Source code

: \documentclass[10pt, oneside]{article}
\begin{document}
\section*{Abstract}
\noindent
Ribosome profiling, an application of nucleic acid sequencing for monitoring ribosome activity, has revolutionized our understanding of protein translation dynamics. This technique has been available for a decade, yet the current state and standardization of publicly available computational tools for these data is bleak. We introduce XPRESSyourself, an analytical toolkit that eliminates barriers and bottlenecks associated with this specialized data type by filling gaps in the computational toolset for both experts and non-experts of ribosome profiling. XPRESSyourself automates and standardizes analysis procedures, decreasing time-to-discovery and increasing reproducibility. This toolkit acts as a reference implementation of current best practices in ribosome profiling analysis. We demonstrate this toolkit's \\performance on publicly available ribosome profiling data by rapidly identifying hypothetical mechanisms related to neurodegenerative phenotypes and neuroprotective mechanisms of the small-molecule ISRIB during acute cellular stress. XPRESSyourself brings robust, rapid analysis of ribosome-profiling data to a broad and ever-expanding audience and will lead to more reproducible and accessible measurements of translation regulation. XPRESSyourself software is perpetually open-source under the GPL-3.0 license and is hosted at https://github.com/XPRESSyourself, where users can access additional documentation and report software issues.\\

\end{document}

## What to do
Each of the entries must be written out again exactly.

## Response to the exercise
Source code

: \documentclass[10pt, oneside]{article}
\begin{document}
\section*{Abstract}
\noindent
Ribosome profiling, an application of nucleic acid sequencing for monitoring ribosome activity, has revolutionized our understanding of protein translation dynamics. This technique has been available for a decade, yet the current state and standardization of publicly available computational tools for these data is bleak. We introduce XPRESSyourself, an analytical toolkit that eliminates barriers and bottlenecks associated with this specialized data type by filling gaps in the computational toolset for both experts and non-experts of ribosome profiling. XPRESSyourself automates and standardizes analysis procedures, decreasing time-to-discovery and increasing reproducibility. This toolkit acts as a reference implementation of current best practices in ribosome profiling analysis. We demonstrate this toolkit's \\performance on publicly available ribosome profiling data by rapidly identifying hypothetical mechanisms related to neurodegenerative phenotypes and neuroprotective mechanisms of the small-molecule ISRIB during acute cellular stress. XPRESSyourself brings robust, rapid analysis of ribosome-profiling data to a broad and ever-expanding audience and will lead to more reproducible and accessible measurements of translation regulation. XPRESSyourself software is perpetually open-source under the GPL-3.0 license and is hosted at https://github.com/XPRESSyourself, where users can access additional documentation and report software issues.\\

\end{document}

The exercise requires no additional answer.